El Muelle – the harbour wall is a windsurfing spot at El Medano on Tenerife. The waves break in front of a harbour wall and all the locals are out there, when the waves and trade winds are on. Jamie Hancock, Adam Lewis and Christopher Friis had a great session at the wall during the PWA contest. After a good result at the Tenerife contest, Jamie Hancock broke his fibula and had to cancel his participation at the event in Denmark. We have caught up with Jamie in the interview below to ask him about the spot “the wall” and if he will be fit for Sylt. The video is really nice and you can expect rides, frontside wave 360s and a few jumps mixed with scenic impressions.

Jamie Hancock: “After leaving a strange no wind event in Pozo, I ended up in hanging out in Tenerife with Chris and Adam. With the PWA contest on, the only place to free sail was the harbour wall further down wind from Cabezo. The wall can be a lot of fun and this clip captures a couple of good days there.”


El Medano, Tenerife with great waves at El Muelle, the famous harbour wall

Filmed: Jamie Hancock | Bartek Jankowski
Edited: Jamie Hancock
Location : El Medano, Tenerife




C7: Is “the wall” your favorite spot in El Medano?

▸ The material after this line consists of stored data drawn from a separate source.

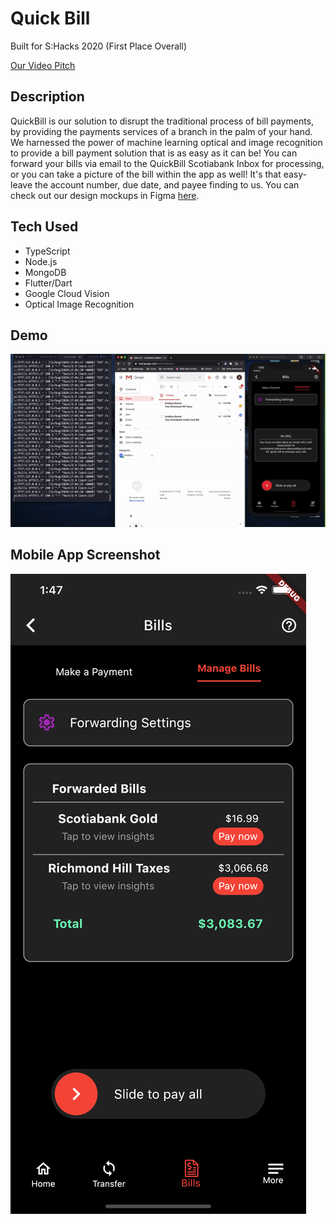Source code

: # Quick Bill
Built for S:Hacks 2020 (First Place Overall)

[Our Video Pitch](https://www.youtube.com/watch?v=4V9y0LT-JV8)

## Description
QuickBill is our solution to disrupt the traditional process of bill payments, by providing the payments services of a branch in the palm of your hand. We harnessed the power of machine learning optical and image recognition to provide a bill payment solution that is as easy as it can be! You can forward your bills via email to the QuickBill Scotiabank Inbox for processing, or you can take a picture of the bill within the app as well! It's that easy- leave the account number, due date, and payee finding to us. You can check out our design mockups in Figma [here](https://www.figma.com/proto/okoDeV5sWxdPqelHvZaTmT/Scotia-Hacks?node-id=5%3A106&scaling=min-zoom).

## Tech Used
- TypeScript
- Node.js
- MongoDB
- Flutter/Dart
- Google Cloud Vision
- Optical Image Recognition

## Demo
![Demo](./assets/QuickBillDemo.gif)

## Mobile App Screenshot
![Mobile App](./assets/MobileApp.png)
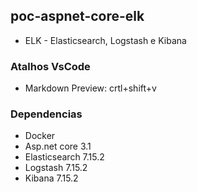 ## poc-aspnet-core-elk

- ELK - Elasticsearch, Logstash e Kibana

### Atalhos VsCode

- Markdown Preview: crtl+shift+v

### Dependencias

- Docker
- Asp.net core 3.1
- Elasticsearch 7.15.2
- Logstash 7.15.2
- Kibana 7.15.2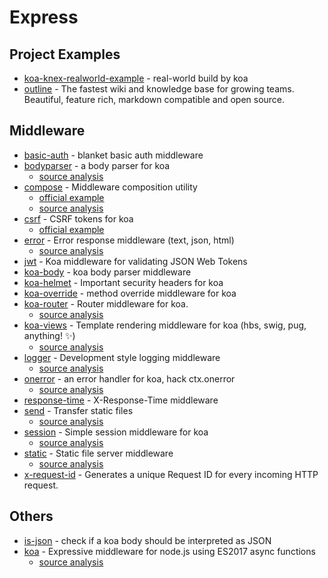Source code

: # Express

## Project Examples

- [koa-knex-realworld-example](https://github.com/gothinkster/koa-knex-realworld-example) - real-world build by koa
- [outline](https://github.com/outline/outline) - The fastest wiki and knowledge base for growing teams. Beautiful, feature rich, markdown compatible and open source.

## Middleware

- [basic-auth](https://github.com/koajs/basic-auth) - blanket basic auth middleware
- [bodyparser](https://github.com/koajs/bodyparser) - a body parser for koa
    - [source analysis](https://github.com/FunnyLiu/bodyparser/tree/readsource)
- [compose](https://github.com/koajs/compose) - Middleware composition utility
    - [official example](https://github.com/koajs/examples/blob/master/compose/app.js#L15)
    - [source analysis](https://github.com/FunnyLiu/compose/tree/readsource)
- [csrf](https://github.com/koajs/csrf) - CSRF tokens for koa
    - [official example](https://github.com/koajs/examples/blob/master/csrf/app.js#L4)
- [error](https://github.com/koajs/error) - Error response middleware (text, json, html)
    - [source analysis](https://github.com/FunnyLiu/error/tree/readsource)
- [jwt](https://github.com/koajs/jwt) - Koa middleware for validating JSON Web Tokens
- [koa-body](https://github.com/dlau/koa-body) - koa body parser middleware
- [koa-helmet](https://github.com/venables/koa-helmet) - Important security headers for koa
- [koa-override](https://github.com/node-modules/koa-override) - method override middleware for koa
- [koa-router](https://github.com/ZijianHe/koa-router) - Router middleware for koa.
    - [source analysis](https://github.com/FunnyLiu/koa-router/tree/readsource)
- [koa-views](https://github.com/queckezz/koa-views) - Template rendering middleware for koa (hbs, swig, pug, anything! <g-emoji class="g-emoji" alias="sparkles" fallback-src="https://github.githubassets.com/images/icons/emoji/unicode/2728.png">✨</g-emoji>)
    - [source analysis](https://github.com/FunnyLiu/koa-views/tree/readsource)
- [logger](https://github.com/koajs/logger) - Development style logging middleware
    - [source analysis](https://github.com/FunnyLiu/logger/tree/readsource)
- [onerror](https://github.com/koajs/onerror) - an error handler for koa, hack ctx.onerror
    - [source analysis](https://github.com/FunnyLiu/onerror/tree/readsource)
- [response-time](https://github.com/koajs/response-time) - X-Response-Time middleware
- [send](https://github.com/koajs/send) - Transfer static files
    - [source analysis](https://github.com/FunnyLiu/send/tree/readsource)
- [session](https://github.com/koajs/session) - Simple session middleware for koa
    - [source analysis](https://github.com/FunnyLiu/session/tree/readsource)
- [static](https://github.com/koajs/static) - Static file server middleware
    - [source analysis](https://github.com/FunnyLiu/static/tree/readsource)
- [x-request-id](https://github.com/koa-modules/x-request-id) - Generates a unique Request ID for every incoming HTTP request.

## Others
- [is-json](https://github.com/koajs/is-json) - check if a koa body should be interpreted as JSON
- [koa](https://github.com/koajs/koa) - Expressive middleware for node.js using ES2017 async functions
    - [source analysis](https://github.com/FunnyLiu/koa/tree/readsource)
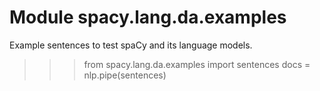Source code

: Module spacy.lang.da.examples
=============================
Example sentences to test spaCy and its language models.

>>> from spacy.lang.da.examples import sentences
>>> docs = nlp.pipe(sentences)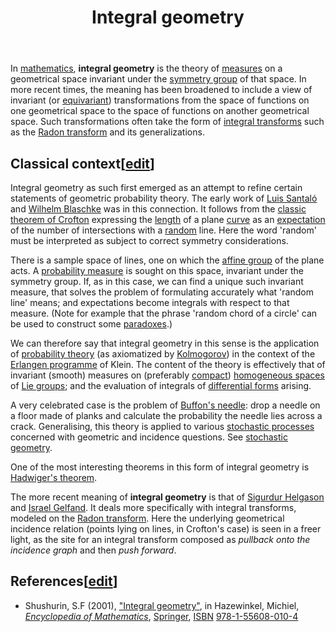 ﻿---
lastrevid: 591672679
pageid: 349336
canonicalurl: http://en.wikipedia.org/wiki/Integral_geometry
title: Integral geometry
editurl: http://en.wikipedia.org/w/index.php?title=Integral_geometry&action=edit
length: 2983
contentmodel: wikitext
pagelanguage: en
touched: 2015-02-14T13:05:20Z
ns: 0
fullurl: http://en.wikipedia.org/wiki/Integral_geometry
---

<p>In <a href="/wiki/Mathematics" title="Mathematics">mathematics</a>, <b>integral geometry</b> is the theory of <a href="/wiki/Measure_(mathematics)" title="Measure (mathematics)">measures</a> on a geometrical space invariant under the <a href="/wiki/Symmetry_group" title="Symmetry group">symmetry group</a> of that space.  In more recent times, the meaning has been broadened to include a view of invariant (or <a href="/wiki/Equivariant" title="Equivariant" class="mw-redirect">equivariant</a>) transformations from the space of functions on one geometrical space to the space of functions on another geometrical space.  Such transformations often take the form of <a href="/wiki/Integral_transform" title="Integral transform">integral transforms</a> such as the <a href="/wiki/Radon_transform" title="Radon transform">Radon transform</a> and its generalizations.
</p>
<h2><span class="mw-headline" id="Classical_context">Classical context</span><span class="mw-editsection"><span class="mw-editsection-bracket">[</span><a href="/w/index.php?title=Integral_geometry&amp;action=edit&amp;section=1" title="Edit section: Classical context">edit</a><span class="mw-editsection-bracket">]</span></span></h2>
<p>Integral geometry as such first emerged as an attempt to refine certain statements of geometric probability theory.  The early work of <a href="/wiki/Luis_Santal%C3%B3" title="Luis Santaló">Luis Santaló</a> and <a href="/wiki/Wilhelm_Blaschke" title="Wilhelm Blaschke">Wilhelm Blaschke</a> was in this connection. It follows from the <a href="/wiki/Crofton_formula" title="Crofton formula">classic theorem of Crofton</a> expressing the <a href="/wiki/Length" title="Length">length</a> of a plane <a href="/wiki/Curve" title="Curve">curve</a> as an <a href="/wiki/Expected_value" title="Expected value">expectation</a> of the number of intersections with a <a href="/wiki/Random" title="Random" class="mw-redirect">random</a> line.  Here the word 'random' must be interpreted as subject to correct symmetry considerations.
</p><p>There is a sample space of lines, one on which the <a href="/wiki/Affine_group" title="Affine group">affine group</a> of the plane acts. A <a href="/wiki/Probability_measure" title="Probability measure">probability measure</a> is sought on this space, invariant under the symmetry group. If, as in this case, we can find a unique such invariant measure, that solves the problem of formulating accurately what 'random line' means; and expectations become integrals with respect to that measure. (Note for example that the phrase 'random chord of a circle' can be used to construct some <a href="/wiki/Paradox" title="Paradox">paradoxes</a>.)
</p><p>We can therefore say that integral geometry in this sense is the application of <a href="/wiki/Probability_theory" title="Probability theory">probability theory</a> (as axiomatized by <a href="/wiki/Kolmogorov" title="Kolmogorov" class="mw-redirect">Kolmogorov</a>) in the context of the <a href="/wiki/Erlangen_programme" title="Erlangen programme" class="mw-redirect">Erlangen programme</a> of Klein. The content of the theory is effectively that of invariant (smooth) measures on (preferably <a href="/wiki/Compact_space" title="Compact space">compact</a>) <a href="/wiki/Homogeneous_space" title="Homogeneous space">homogeneous spaces</a> of <a href="/wiki/Lie_group" title="Lie group">Lie groups</a>; and the evaluation of integrals of <a href="/wiki/Differential_form" title="Differential form">differential forms</a> arising.
</p><p>A very celebrated case is the problem of <a href="/wiki/Buffon%27s_needle" title="Buffon&#39;s needle">Buffon's needle</a>: drop a needle on a floor made of planks and calculate the probability the needle lies across a crack. Generalising, this theory is applied to various <a href="/wiki/Stochastic_process" title="Stochastic process">stochastic processes</a> concerned with geometric and incidence questions.  See <a href="/wiki/Stochastic_geometry" title="Stochastic geometry">stochastic geometry</a>.
</p><p>One of the most interesting theorems in this form of integral geometry is <a href="/wiki/Hadwiger%27s_theorem" title="Hadwiger&#39;s theorem">Hadwiger's theorem</a>.
</p><p>The more recent meaning of <b>integral geometry</b> is that of <a href="/wiki/Sigurdur_Helgason_(mathematician)" title="Sigurdur Helgason (mathematician)">Sigurdur Helgason</a> and <a href="/wiki/Israel_Gelfand" title="Israel Gelfand">Israel Gelfand</a>. It deals more specifically with integral transforms, modeled on the <a href="/wiki/Radon_transform" title="Radon transform">Radon transform</a>. Here the underlying geometrical incidence relation (points lying on lines, in Crofton's case) is seen in a freer light, as the site for an integral transform composed as <i>pullback onto the incidence graph</i> and then <i>push forward</i>.
</p>
<h2><span class="mw-headline" id="References">References</span><span class="mw-editsection"><span class="mw-editsection-bracket">[</span><a href="/w/index.php?title=Integral_geometry&amp;action=edit&amp;section=2" title="Edit section: References">edit</a><span class="mw-editsection-bracket">]</span></span></h2>
<ul><li><span id="CITEREFShushurin2001" class="citation">Shushurin, S.F (2001), <a rel="nofollow" class="external text" href="http://www.encyclopediaofmath.org/index.php?title=I/i051470">"Integral geometry"</a>,  in Hazewinkel, Michiel, <i><a href="/wiki/Encyclopedia_of_Mathematics" title="Encyclopedia of Mathematics">Encyclopedia of Mathematics</a></i>, <a href="/wiki/Springer_Science%2BBusiness_Media" title="Springer Science+Business Media">Springer</a>, <a href="/wiki/International_Standard_Book_Number" title="International Standard Book Number">ISBN</a>&#160;<a href="/wiki/Special:BookSources/978-1-55608-010-4" title="Special:BookSources/978-1-55608-010-4">978-1-55608-010-4</a></span><span title="ctx_ver=Z39.88-2004&amp;rfr_id=info%3Asid%2Fen.wikipedia.org%3AIntegral+geometry&amp;rft.atitle=Integral+geometry&amp;rft.aufirst=S.F&amp;rft.aulast=Shushurin&amp;rft.au=Shushurin%2C+S.F&amp;rft.btitle=Encyclopedia+of+Mathematics&amp;rft.date=2001&amp;rft.genre=bookitem&amp;rft_id=http%3A%2F%2Fwww.encyclopediaofmath.org%2Findex.php%3Ftitle%3DI%2Fi051470&amp;rft.isbn=978-1-55608-010-4&amp;rft.pub=Springer&amp;rft_val_fmt=info%3Aofi%2Ffmt%3Akev%3Amtx%3Abook" class="Z3988"><span style="display:none;">&#160;</span></span></li></ul>
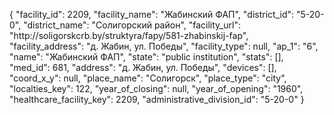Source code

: {
    "facility_id": 2209,
    "facility_name": "Жабинский ФАП",
    "district_id": "5-20-0",
    "district_name": "Солигорский район",
    "facility_url": "http:\/\/soligorskcrb.by\/struktyra\/fapy\/581-zhabinskij-fap",
    "facility_address": "д. Жабин, ул. Победы",
    "facility_type": null,
    "ap_1": "6",
    "name": "Жабинский ФАП",
    "state": "public institution",
    "stats": [],
    "med_id": 681,
    "address": "д. Жабин, ул. Победы",
    "devices": [],
    "coord_x_y": null,
    "place_name": "Солигорск",
    "place_type": "city",
    "localties_key": 122,
    "year_of_closing": null,
    "year_of_opening": "1960",
    "healthcare_facility_key": 2209,
    "administrative_division_id": "5-20-0"
}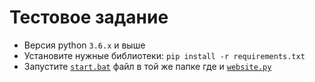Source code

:# Тестовое задание

- Версия python `3.6.x` и выше
- Установите нужные библиотеки:   `pip install -r requirements.txt`
- Запустите [`start.bat`](https://github.com/Grigoriy457/test-projct/blob/main/start.bat) файл в той же папке где и [`website.py`](https://github.com/Grigoriy457/test-projct/blob/main/website.py)
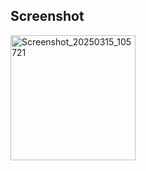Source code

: ## Screenshot

<img src="https://github.com/user-attachments/assets/3f3de3cb-e932-4e5d-9913-4fbd8707d15f" alt="Screenshot_20250315_105721" width="200"/>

Jamie Hancock: I usually end up in Tenerife at the peak season so really it is more about avoiding the crowds. Both normal Cabezo and the wall are great fun and when things feet a bit crowded up at the main break then it is great to be able to sail down wind and catch more waves to yourself. I’d say I have had more fun days sailing at the wall than Cabezo on average, but both are great spots and each offer something different. 


C7: With which conditions the spot works best?

Jamie Hancock: Any wind and swell at Cabezo will work at the wall. Low tide tends to get slightly better waves but when the swell is bigger like during this years PWA event, it can be fun at all tides.


C7: Is the spot difficult and would you recommend it for wave beginners, too?

Jamie Hancock: Absolutely. This is what makes Tenerife such a great place for intermediates. You can launch from the windsurf centre in calm flat conditions and sail up to the harbour wall, then if you want to go a bit further up wind, to Cabezo. Because it breaks on a point you are able to venture into the waves gradually and can start by coming in on the shoulders of the waves. If you fall off then you just come into the harbour and flat water, whereas Cabezo can be a bit more unforgiving.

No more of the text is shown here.